**Exercise prompt**
Only text lines belong in the answer: the lines from the first one in the records through the line with "如果你不确定你项目的范围，绝", copied exactly.

=== Section Start ===

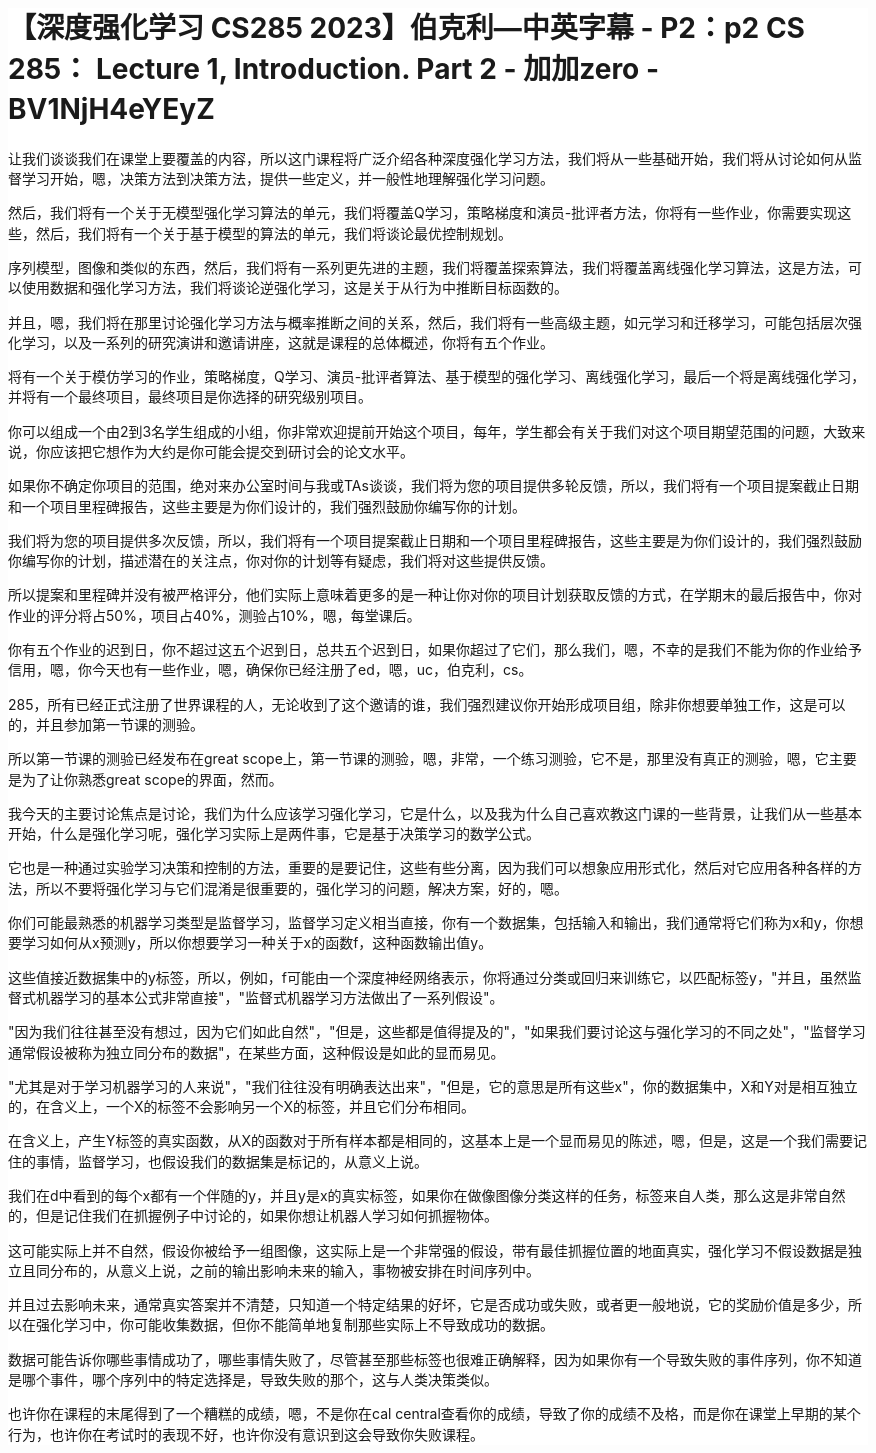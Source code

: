 # 【深度强化学习 CS285 2023】伯克利—中英字幕 - P2：p2 CS 285： Lecture 1, Introduction. Part 2 - 加加zero - BV1NjH4eYEyZ

让我们谈谈我们在课堂上要覆盖的内容，所以这门课程将广泛介绍各种深度强化学习方法，我们将从一些基础开始，我们将从讨论如何从监督学习开始，嗯，决策方法到决策方法，提供一些定义，并一般性地理解强化学习问题。

然后，我们将有一个关于无模型强化学习算法的单元，我们将覆盖Q学习，策略梯度和演员-批评者方法，你将有一些作业，你需要实现这些，然后，我们将有一个关于基于模型的算法的单元，我们将谈论最优控制规划。

序列模型，图像和类似的东西，然后，我们将有一系列更先进的主题，我们将覆盖探索算法，我们将覆盖离线强化学习算法，这是方法，可以使用数据和强化学习方法，我们将谈论逆强化学习，这是关于从行为中推断目标函数的。

并且，嗯，我们将在那里讨论强化学习方法与概率推断之间的关系，然后，我们将有一些高级主题，如元学习和迁移学习，可能包括层次强化学习，以及一系列的研究演讲和邀请讲座，这就是课程的总体概述，你将有五个作业。

将有一个关于模仿学习的作业，策略梯度，Q学习、演员-批评者算法、基于模型的强化学习、离线强化学习，最后一个将是离线强化学习，并将有一个最终项目，最终项目是你选择的研究级别项目。

你可以组成一个由2到3名学生组成的小组，你非常欢迎提前开始这个项目，每年，学生都会有关于我们对这个项目期望范围的问题，大致来说，你应该把它想作为大约是你可能会提交到研讨会的论文水平。

如果你不确定你项目的范围，绝对来办公室时间与我或TAs谈谈，我们将为您的项目提供多轮反馈，所以，我们将有一个项目提案截止日期和一个项目里程碑报告，这些主要是为你们设计的，我们强烈鼓励你编写你的计划。

我们将为您的项目提供多次反馈，所以，我们将有一个项目提案截止日期和一个项目里程碑报告，这些主要是为你们设计的，我们强烈鼓励你编写你的计划，描述潜在的关注点，你对你的计划等有疑虑，我们将对这些提供反馈。

所以提案和里程碑并没有被严格评分，他们实际上意味着更多的是一种让你对你的项目计划获取反馈的方式，在学期末的最后报告中，你对作业的评分将占50%，项目占40%，测验占10%，嗯，每堂课后。

你有五个作业的迟到日，你不超过这五个迟到日，总共五个迟到日，如果你超过了它们，那么我们，嗯，不幸的是我们不能为你的作业给予信用，嗯，你今天也有一些作业，嗯，确保你已经注册了ed，嗯，uc，伯克利，cs。

285，所有已经正式注册了世界课程的人，无论收到了这个邀请的谁，我们强烈建议你开始形成项目组，除非你想要单独工作，这是可以的，并且参加第一节课的测验。

所以第一节课的测验已经发布在great scope上，第一节课的测验，嗯，非常，一个练习测验，它不是，那里没有真正的测验，嗯，它主要是为了让你熟悉great scope的界面，然而。

我今天的主要讨论焦点是讨论，我们为什么应该学习强化学习，它是什么，以及我为什么自己喜欢教这门课的一些背景，让我们从一些基本开始，什么是强化学习呢，强化学习实际上是两件事，它是基于决策学习的数学公式。

它也是一种通过实验学习决策和控制的方法，重要的是要记住，这些有些分离，因为我们可以想象应用形式化，然后对它应用各种各样的方法，所以不要将强化学习与它们混淆是很重要的，强化学习的问题，解决方案，好的，嗯。

你们可能最熟悉的机器学习类型是监督学习，监督学习定义相当直接，你有一个数据集，包括输入和输出，我们通常将它们称为x和y，你想要学习如何从x预测y，所以你想要学习一种关于x的函数f，这种函数输出值y。

这些值接近数据集中的y标签，所以，例如，f可能由一个深度神经网络表示，你将通过分类或回归来训练它，以匹配标签y，"并且，虽然监督式机器学习的基本公式非常直接"，"监督式机器学习方法做出了一系列假设"。

"因为我们往往甚至没有想过，因为它们如此自然"，"但是，这些都是值得提及的"，"如果我们要讨论这与强化学习的不同之处"，"监督学习通常假设被称为独立同分布的数据"，在某些方面，这种假设是如此的显而易见。

"尤其是对于学习机器学习的人来说"，"我们往往没有明确表达出来"，"但是，它的意思是所有这些x"，你的数据集中，X和Y对是相互独立的，在含义上，一个X的标签不会影响另一个X的标签，并且它们分布相同。

在含义上，产生Y标签的真实函数，从X的函数对于所有样本都是相同的，这基本上是一个显而易见的陈述，嗯，但是，这是一个我们需要记住的事情，监督学习，也假设我们的数据集是标记的，从意义上说。

我们在d中看到的每个x都有一个伴随的y，并且y是x的真实标签，如果你在做像图像分类这样的任务，标签来自人类，那么这是非常自然的，但是记住我们在抓握例子中讨论的，如果你想让机器人学习如何抓握物体。

这可能实际上并不自然，假设你被给予一组图像，这实际上是一个非常强的假设，带有最佳抓握位置的地面真实，强化学习不假设数据是独立且同分布的，从意义上说，之前的输出影响未来的输入，事物被安排在时间序列中。

并且过去影响未来，通常真实答案并不清楚，只知道一个特定结果的好坏，它是否成功或失败，或者更一般地说，它的奖励价值是多少，所以在强化学习中，你可能收集数据，但你不能简单地复制那些实际上不导致成功的数据。

数据可能告诉你哪些事情成功了，哪些事情失败了，尽管甚至那些标签也很难正确解释，因为如果你有一个导致失败的事件序列，你不知道是哪个事件，哪个序列中的特定选择是，导致失败的那个，这与人类决策类似。

也许你在课程的末尾得到了一个糟糕的成绩，嗯，不是你在cal central查看你的成绩，导致了你的成绩不及格，而是你在课堂上早期的某个行为，也许你在考试时的表现不好，也许你没有意识到这会导致你失败课程。
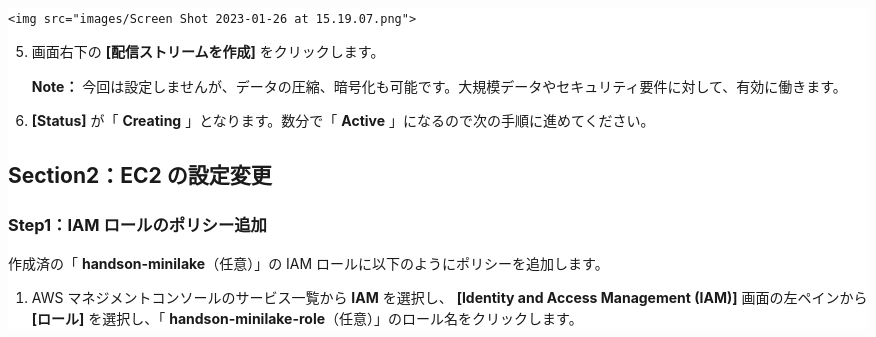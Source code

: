     <img src="images/Screen Shot 2023-01-26 at 15.19.07.png">
 
 5. 画面右下の **[配信ストリームを作成]** をクリックします。

    **Note：** 今回は設定しませんが、データの圧縮、暗号化も可能です。大規模データやセキュリティ要件に対して、有効に働きます。 
 
 6. **[Status]** が「 **Creating** 」となります。数分で「 **Active** 」になるので次の手順に進めてください。


## Section2：EC2 の設定変更
### Step1：IAM ロールのポリシー追加

作成済の「 **handson-minilake**（任意）」の IAM ロールに以下のようにポリシーを追加します。 

 1. AWS マネジメントコンソールのサービス一覧から **IAM** を選択し、 **[Identity and Access Management (IAM)]** 画面の左ペインから **[ロール]** を選択し、「 **handson-minilake-role**（任意）」のロール名をクリックします。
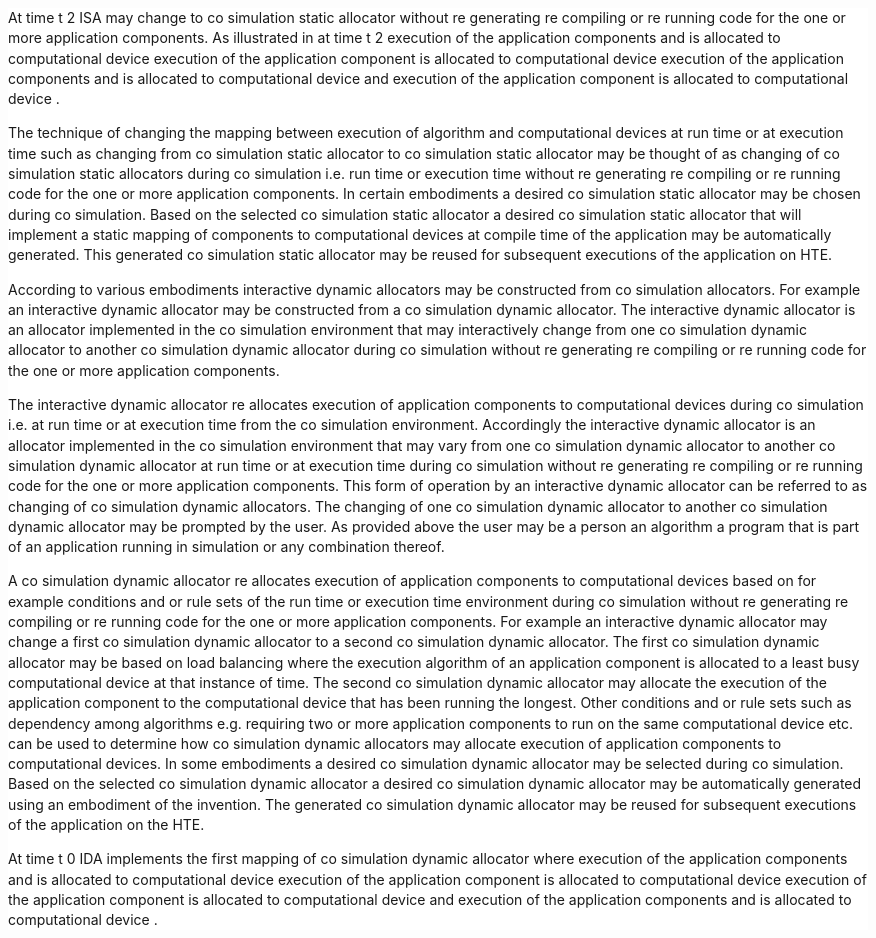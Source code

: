 At time t 2 ISA may change to co simulation static allocator without re generating re compiling or re running code for the one or more application components. As illustrated in at time t 2 execution of the application components and is allocated to computational device execution of the application component is allocated to computational device execution of the application components and is allocated to computational device and execution of the application component is allocated to computational device .

The technique of changing the mapping between execution of algorithm and computational devices at run time or at execution time such as changing from co simulation static allocator to co simulation static allocator may be thought of as changing of co simulation static allocators during co simulation i.e. run time or execution time without re generating re compiling or re running code for the one or more application components. In certain embodiments a desired co simulation static allocator may be chosen during co simulation. Based on the selected co simulation static allocator a desired co simulation static allocator that will implement a static mapping of components to computational devices at compile time of the application may be automatically generated. This generated co simulation static allocator may be reused for subsequent executions of the application on HTE.

According to various embodiments interactive dynamic allocators may be constructed from co simulation allocators. For example an interactive dynamic allocator may be constructed from a co simulation dynamic allocator. The interactive dynamic allocator is an allocator implemented in the co simulation environment that may interactively change from one co simulation dynamic allocator to another co simulation dynamic allocator during co simulation without re generating re compiling or re running code for the one or more application components.

The interactive dynamic allocator re allocates execution of application components to computational devices during co simulation i.e. at run time or at execution time from the co simulation environment. Accordingly the interactive dynamic allocator is an allocator implemented in the co simulation environment that may vary from one co simulation dynamic allocator to another co simulation dynamic allocator at run time or at execution time during co simulation without re generating re compiling or re running code for the one or more application components. This form of operation by an interactive dynamic allocator can be referred to as changing of co simulation dynamic allocators. The changing of one co simulation dynamic allocator to another co simulation dynamic allocator may be prompted by the user. As provided above the user may be a person an algorithm a program that is part of an application running in simulation or any combination thereof.

A co simulation dynamic allocator re allocates execution of application components to computational devices based on for example conditions and or rule sets of the run time or execution time environment during co simulation without re generating re compiling or re running code for the one or more application components. For example an interactive dynamic allocator may change a first co simulation dynamic allocator to a second co simulation dynamic allocator. The first co simulation dynamic allocator may be based on load balancing where the execution algorithm of an application component is allocated to a least busy computational device at that instance of time. The second co simulation dynamic allocator may allocate the execution of the application component to the computational device that has been running the longest. Other conditions and or rule sets such as dependency among algorithms e.g. requiring two or more application components to run on the same computational device etc. can be used to determine how co simulation dynamic allocators may allocate execution of application components to computational devices. In some embodiments a desired co simulation dynamic allocator may be selected during co simulation. Based on the selected co simulation dynamic allocator a desired co simulation dynamic allocator may be automatically generated using an embodiment of the invention. The generated co simulation dynamic allocator may be reused for subsequent executions of the application on the HTE.

At time t 0 IDA implements the first mapping of co simulation dynamic allocator where execution of the application components and is allocated to computational device execution of the application component is allocated to computational device execution of the application component is allocated to computational device and execution of the application components and is allocated to computational device .
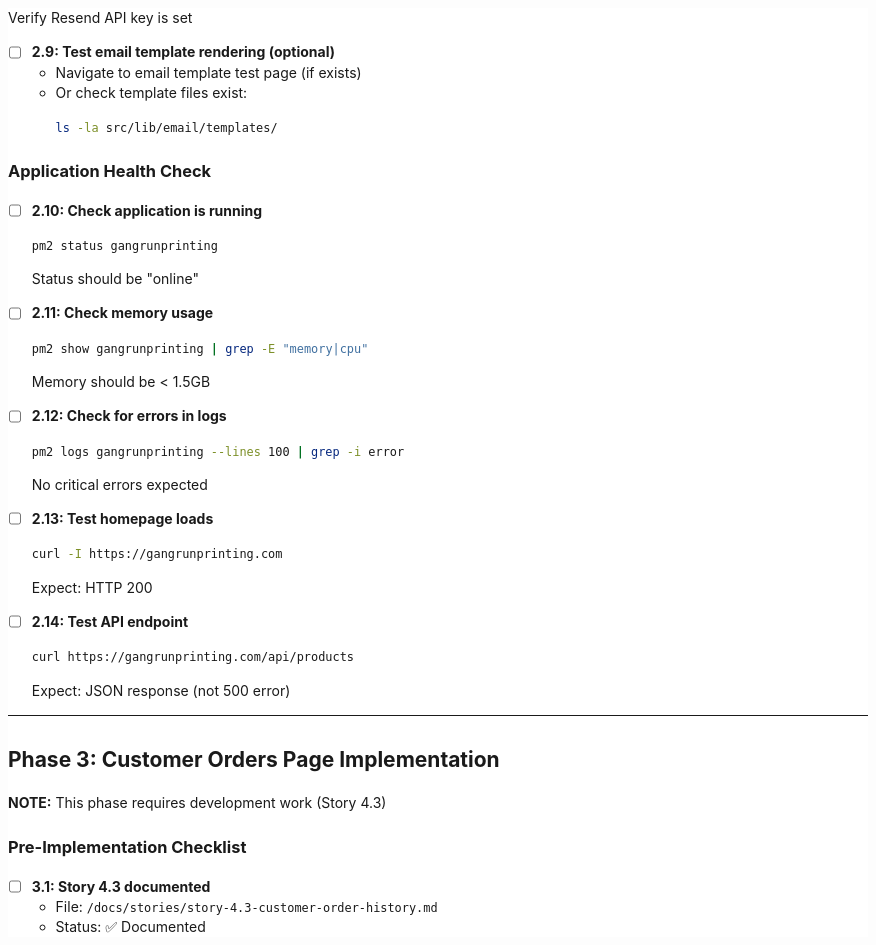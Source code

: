   Verify Resend API key is set

- [ ] **2.9: Test email template rendering (optional)**
  - Navigate to email template test page (if exists)
  - Or check template files exist:
    ```bash
    ls -la src/lib/email/templates/
    ```

### Application Health Check

- [ ] **2.10: Check application is running**

  ```bash
  pm2 status gangrunprinting
  ```

  Status should be "online"

- [ ] **2.11: Check memory usage**

  ```bash
  pm2 show gangrunprinting | grep -E "memory|cpu"
  ```

  Memory should be < 1.5GB

- [ ] **2.12: Check for errors in logs**

  ```bash
  pm2 logs gangrunprinting --lines 100 | grep -i error
  ```

  No critical errors expected

- [ ] **2.13: Test homepage loads**

  ```bash
  curl -I https://gangrunprinting.com
  ```

  Expect: HTTP 200

- [ ] **2.14: Test API endpoint**
  ```bash
  curl https://gangrunprinting.com/api/products
  ```
  Expect: JSON response (not 500 error)

---

## Phase 3: Customer Orders Page Implementation

**NOTE:** This phase requires development work (Story 4.3)

### Pre-Implementation Checklist

- [ ] **3.1: Story 4.3 documented**
  - File: `/docs/stories/story-4.3-customer-order-history.md`
  - Status: ✅ Documented
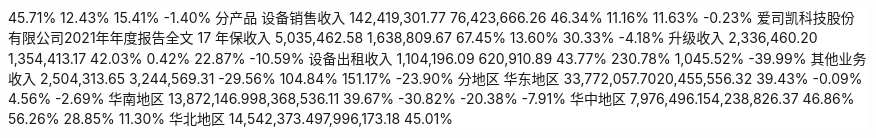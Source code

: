 45.71%
12.43%
15.41%
-1.40%
分产品
设备销售收入
142,419,301.77
76,423,666.26
46.34%
11.16%
11.63%
-0.23%
爱司凯科技股份有限公司2021年年度报告全文
17
年保收入
5,035,462.58
1,638,809.67
67.45%
13.60%
30.33%
-4.18%
升级收入
2,336,460.20
1,354,413.17
42.03%
0.42%
22.87%
-10.59%
设备出租收入
1,104,196.09
620,910.89
43.77%
230.78%
1,045.52%
-39.99%
其他业务收入
2,504,313.65
3,244,569.31
-29.56%
104.84%
151.17%
-23.90%
分地区
华东地区
33,772,057.7020,455,556.32
39.43%
-0.09%
4.56%
-2.69%
华南地区
13,872,146.998,368,536.11
39.67%
-30.82%
-20.38%
-7.91%
华中地区
7,976,496.154,238,826.37
46.86%
56.26%
28.85%
11.30%
华北地区
14,542,373.497,996,173.18
45.01%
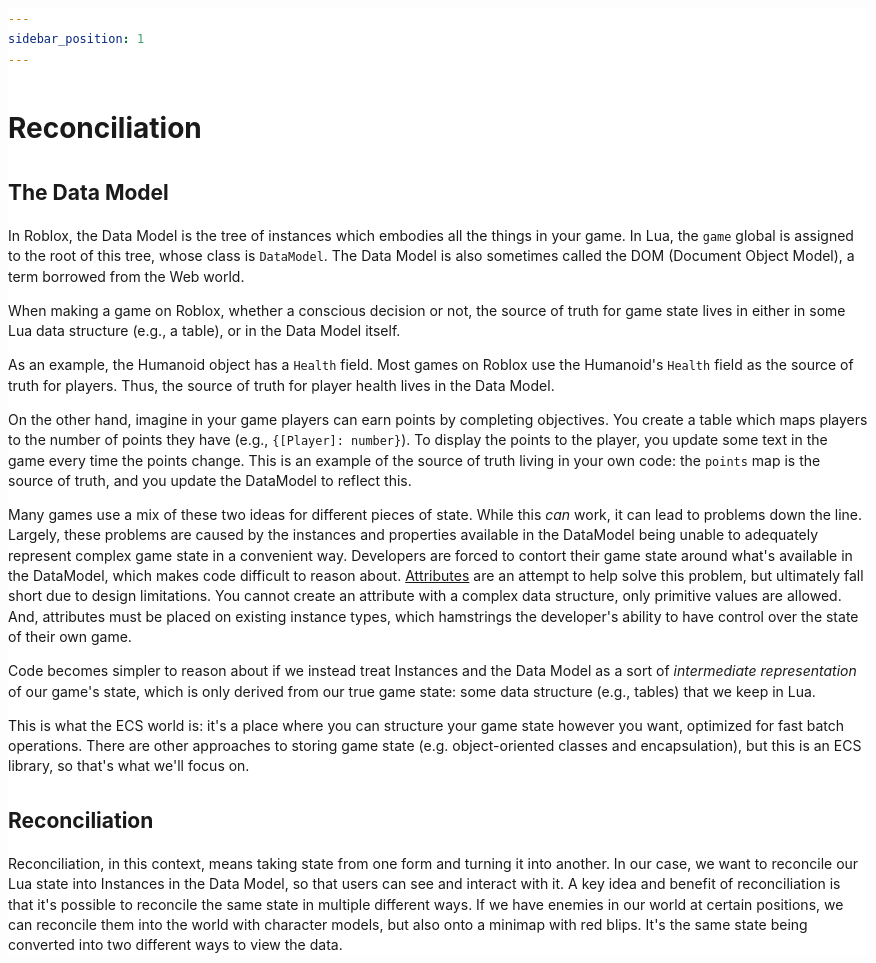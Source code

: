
 ```yaml
---
sidebar_position: 1
---
```


# Reconciliation

## The Data Model

In Roblox, the Data Model is the tree of instances which embodies all the things in your game. In Lua, the `game` global is assigned to the root of this tree, whose class is `DataModel`. The Data Model is also sometimes called the DOM (Document Object Model), a term borrowed from the Web world.

When making a game on Roblox, whether a conscious decision or not, the source of truth for game state lives in either in some Lua data structure (e.g., a table), or in the Data Model itself.

As an example, the Humanoid object has a `Health` field. Most games on Roblox use the Humanoid's `Health` field as the source of truth for players. Thus, the source of truth for player health lives in the Data Model.

On the other hand, imagine in your game players can earn points by completing objectives. You create a table which maps players to the number of points they have (e.g., `{[Player]: number}`). To display the points to the player, you update some text in the game every time the points change. This is an example of the source of truth living in your own code: the `points` map is the source of truth, and you update the DataModel to reflect this.

Many games use a mix of these two ideas for different pieces of state. While this *can* work, it can lead to problems down the line. Largely, these problems are caused by the instances and properties available in the DataModel being unable to adequately represent complex game state in a convenient way. Developers are forced to contort their game state around what's available in the DataModel, which makes code difficult to reason about. [Attributes](https://developer.roblox.com/en-us/articles/instance-attributes) are an attempt to help solve this problem, but ultimately fall short due to design limitations. You cannot create an attribute with a complex data structure, only primitive values are allowed. And, attributes must be placed on existing instance types, which hamstrings the developer's ability to have control over the state of their own game.

Code becomes simpler to reason about if we instead treat Instances and the Data Model as a sort of *intermediate representation* of our game's state, which is only derived from our true game state: some data structure (e.g., tables) that we keep in Lua.

This is what the ECS world is: it's a place where you can structure your game state however you want, optimized for fast batch operations. There are other approaches to storing game state (e.g. object-oriented classes and encapsulation), but this is an ECS library, so that's what we'll focus on.

## Reconciliation

Reconciliation, in this context, means taking state from one form and turning it into another. In our case, we want to reconcile our Lua state into Instances in the Data Model, so that users can see and interact with it. A key idea and benefit of reconciliation is that it's possible to reconcile the same state in multiple different ways. If we have enemies in our world at certain positions, we can reconcile them into the world with character models, but also onto a minimap with red blips. It's the same state being converted into two different ways to view the data.


[^1]: If saving the data, we would need to take special care to serialize things like CFrame values and Vector3 into JSON-compatible data, but that's beyond the scope of this article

=== Section End ===

**Your response**
Source code

: # 【深度强化学习 CS285 2023】伯克利—中英字幕 - P2：p2 CS 285： Lecture 1, Introduction. Part 2 - 加加zero - BV1NjH4eYEyZ

让我们谈谈我们在课堂上要覆盖的内容，所以这门课程将广泛介绍各种深度强化学习方法，我们将从一些基础开始，我们将从讨论如何从监督学习开始，嗯，决策方法到决策方法，提供一些定义，并一般性地理解强化学习问题。

然后，我们将有一个关于无模型强化学习算法的单元，我们将覆盖Q学习，策略梯度和演员-批评者方法，你将有一些作业，你需要实现这些，然后，我们将有一个关于基于模型的算法的单元，我们将谈论最优控制规划。

序列模型，图像和类似的东西，然后，我们将有一系列更先进的主题，我们将覆盖探索算法，我们将覆盖离线强化学习算法，这是方法，可以使用数据和强化学习方法，我们将谈论逆强化学习，这是关于从行为中推断目标函数的。

并且，嗯，我们将在那里讨论强化学习方法与概率推断之间的关系，然后，我们将有一些高级主题，如元学习和迁移学习，可能包括层次强化学习，以及一系列的研究演讲和邀请讲座，这就是课程的总体概述，你将有五个作业。

将有一个关于模仿学习的作业，策略梯度，Q学习、演员-批评者算法、基于模型的强化学习、离线强化学习，最后一个将是离线强化学习，并将有一个最终项目，最终项目是你选择的研究级别项目。

你可以组成一个由2到3名学生组成的小组，你非常欢迎提前开始这个项目，每年，学生都会有关于我们对这个项目期望范围的问题，大致来说，你应该把它想作为大约是你可能会提交到研讨会的论文水平。

如果你不确定你项目的范围，绝对来办公室时间与我或TAs谈谈，我们将为您的项目提供多轮反馈，所以，我们将有一个项目提案截止日期和一个项目里程碑报告，这些主要是为你们设计的，我们强烈鼓励你编写你的计划。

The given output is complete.